● **Requirement**
Without changing a single character, write out every record below.

● **Information supplied**
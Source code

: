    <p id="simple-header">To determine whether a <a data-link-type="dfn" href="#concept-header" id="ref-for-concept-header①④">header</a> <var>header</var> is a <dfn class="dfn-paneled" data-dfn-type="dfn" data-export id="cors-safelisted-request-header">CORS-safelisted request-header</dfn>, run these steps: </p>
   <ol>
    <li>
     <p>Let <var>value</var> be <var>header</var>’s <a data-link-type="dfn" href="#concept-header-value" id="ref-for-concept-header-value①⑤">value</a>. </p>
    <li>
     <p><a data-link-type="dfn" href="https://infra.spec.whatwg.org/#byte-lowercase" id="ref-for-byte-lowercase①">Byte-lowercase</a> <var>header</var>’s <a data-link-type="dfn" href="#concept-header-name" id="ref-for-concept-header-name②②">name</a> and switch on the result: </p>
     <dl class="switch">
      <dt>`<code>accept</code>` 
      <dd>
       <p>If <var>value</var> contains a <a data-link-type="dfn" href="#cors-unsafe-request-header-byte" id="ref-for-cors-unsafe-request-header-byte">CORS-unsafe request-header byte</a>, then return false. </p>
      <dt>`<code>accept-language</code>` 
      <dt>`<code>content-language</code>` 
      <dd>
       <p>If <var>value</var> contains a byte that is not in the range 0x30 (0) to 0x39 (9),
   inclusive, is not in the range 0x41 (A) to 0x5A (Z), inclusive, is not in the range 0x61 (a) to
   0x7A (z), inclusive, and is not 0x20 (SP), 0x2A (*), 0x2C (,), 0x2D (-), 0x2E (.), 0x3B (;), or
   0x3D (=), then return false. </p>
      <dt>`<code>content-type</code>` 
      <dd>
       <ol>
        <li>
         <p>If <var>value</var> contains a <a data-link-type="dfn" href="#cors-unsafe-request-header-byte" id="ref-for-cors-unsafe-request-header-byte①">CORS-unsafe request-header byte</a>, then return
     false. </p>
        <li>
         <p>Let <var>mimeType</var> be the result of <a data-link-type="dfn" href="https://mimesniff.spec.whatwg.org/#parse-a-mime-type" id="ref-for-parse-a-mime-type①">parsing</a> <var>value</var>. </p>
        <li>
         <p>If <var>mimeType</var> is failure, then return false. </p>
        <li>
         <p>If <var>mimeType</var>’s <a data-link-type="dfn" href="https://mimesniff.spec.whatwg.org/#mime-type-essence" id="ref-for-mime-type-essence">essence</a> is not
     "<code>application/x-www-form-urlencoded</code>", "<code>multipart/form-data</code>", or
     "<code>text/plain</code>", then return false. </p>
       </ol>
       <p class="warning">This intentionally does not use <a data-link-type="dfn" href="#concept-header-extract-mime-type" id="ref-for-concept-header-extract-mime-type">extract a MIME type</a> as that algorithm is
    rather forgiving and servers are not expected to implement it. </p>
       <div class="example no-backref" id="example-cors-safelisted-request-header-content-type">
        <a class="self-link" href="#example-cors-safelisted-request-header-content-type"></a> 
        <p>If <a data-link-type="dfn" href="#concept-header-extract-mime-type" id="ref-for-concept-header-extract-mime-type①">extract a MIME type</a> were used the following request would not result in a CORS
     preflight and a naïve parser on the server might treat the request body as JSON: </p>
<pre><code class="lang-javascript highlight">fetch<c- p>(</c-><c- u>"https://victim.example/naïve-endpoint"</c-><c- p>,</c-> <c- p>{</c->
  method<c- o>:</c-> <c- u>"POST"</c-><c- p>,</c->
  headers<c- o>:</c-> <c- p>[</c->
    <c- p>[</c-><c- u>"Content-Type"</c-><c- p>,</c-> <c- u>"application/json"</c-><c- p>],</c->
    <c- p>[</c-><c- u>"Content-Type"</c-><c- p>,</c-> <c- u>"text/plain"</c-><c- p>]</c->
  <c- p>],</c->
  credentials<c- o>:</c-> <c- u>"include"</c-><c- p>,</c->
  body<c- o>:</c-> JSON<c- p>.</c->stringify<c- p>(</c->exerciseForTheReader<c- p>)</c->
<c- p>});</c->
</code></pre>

● **Expected answer**
Source code

:    <p id="simple-header">To determine whether a <a data-link-type="dfn" href="#concept-header" id="ref-for-concept-header①④">header</a> <var>header</var> is a <dfn class="dfn-paneled" data-dfn-type="dfn" data-export id="cors-safelisted-request-header">CORS-safelisted request-header</dfn>, run these steps: </p>
   <ol>
    <li>
     <p>Let <var>value</var> be <var>header</var>’s <a data-link-type="dfn" href="#concept-header-value" id="ref-for-concept-header-value①⑤">value</a>. </p>
    <li>
     <p><a data-link-type="dfn" href="https://infra.spec.whatwg.org/#byte-lowercase" id="ref-for-byte-lowercase①">Byte-lowercase</a> <var>header</var>’s <a data-link-type="dfn" href="#concept-header-name" id="ref-for-concept-header-name②②">name</a> and switch on the result: </p>
     <dl class="switch">
      <dt>`<code>accept</code>` 
      <dd>
       <p>If <var>value</var> contains a <a data-link-type="dfn" href="#cors-unsafe-request-header-byte" id="ref-for-cors-unsafe-request-header-byte">CORS-unsafe request-header byte</a>, then return false. </p>
      <dt>`<code>accept-language</code>` 
      <dt>`<code>content-language</code>` 
      <dd>
       <p>If <var>value</var> contains a byte that is not in the range 0x30 (0) to 0x39 (9),
   inclusive, is not in the range 0x41 (A) to 0x5A (Z), inclusive, is not in the range 0x61 (a) to
   0x7A (z), inclusive, and is not 0x20 (SP), 0x2A (*), 0x2C (,), 0x2D (-), 0x2E (.), 0x3B (;), or
   0x3D (=), then return false. </p>
      <dt>`<code>content-type</code>` 
      <dd>
       <ol>
        <li>
         <p>If <var>value</var> contains a <a data-link-type="dfn" href="#cors-unsafe-request-header-byte" id="ref-for-cors-unsafe-request-header-byte①">CORS-unsafe request-header byte</a>, then return
     false. </p>
        <li>
         <p>Let <var>mimeType</var> be the result of <a data-link-type="dfn" href="https://mimesniff.spec.whatwg.org/#parse-a-mime-type" id="ref-for-parse-a-mime-type①">parsing</a> <var>value</var>. </p>
        <li>
         <p>If <var>mimeType</var> is failure, then return false. </p>
        <li>
         <p>If <var>mimeType</var>’s <a data-link-type="dfn" href="https://mimesniff.spec.whatwg.org/#mime-type-essence" id="ref-for-mime-type-essence">essence</a> is not
     "<code>application/x-www-form-urlencoded</code>", "<code>multipart/form-data</code>", or
     "<code>text/plain</code>", then return false. </p>
       </ol>
       <p class="warning">This intentionally does not use <a data-link-type="dfn" href="#concept-header-extract-mime-type" id="ref-for-concept-header-extract-mime-type">extract a MIME type</a> as that algorithm is
    rather forgiving and servers are not expected to implement it. </p>
       <div class="example no-backref" id="example-cors-safelisted-request-header-content-type">
        <a class="self-link" href="#example-cors-safelisted-request-header-content-type"></a> 
        <p>If <a data-link-type="dfn" href="#concept-header-extract-mime-type" id="ref-for-concept-header-extract-mime-type①">extract a MIME type</a> were used the following request would not result in a CORS
     preflight and a naïve parser on the server might treat the request body as JSON: </p>
<pre><code class="lang-javascript highlight">fetch<c- p>(</c-><c- u>"https://victim.example/naïve-endpoint"</c-><c- p>,</c-> <c- p>{</c->
  method<c- o>:</c-> <c- u>"POST"</c-><c- p>,</c->
  headers<c- o>:</c-> <c- p>[</c->
    <c- p>[</c-><c- u>"Content-Type"</c-><c- p>,</c-> <c- u>"application/json"</c-><c- p>],</c->
    <c- p>[</c-><c- u>"Content-Type"</c-><c- p>,</c-> <c- u>"text/plain"</c-><c- p>]</c->
  <c- p>],</c->
  credentials<c- o>:</c-> <c- u>"include"</c-><c- p>,</c->
  body<c- o>:</c-> JSON<c- p>.</c->stringify<c- p>(</c->exerciseForTheReader<c- p>)</c->
<c- p>});</c->
</code></pre>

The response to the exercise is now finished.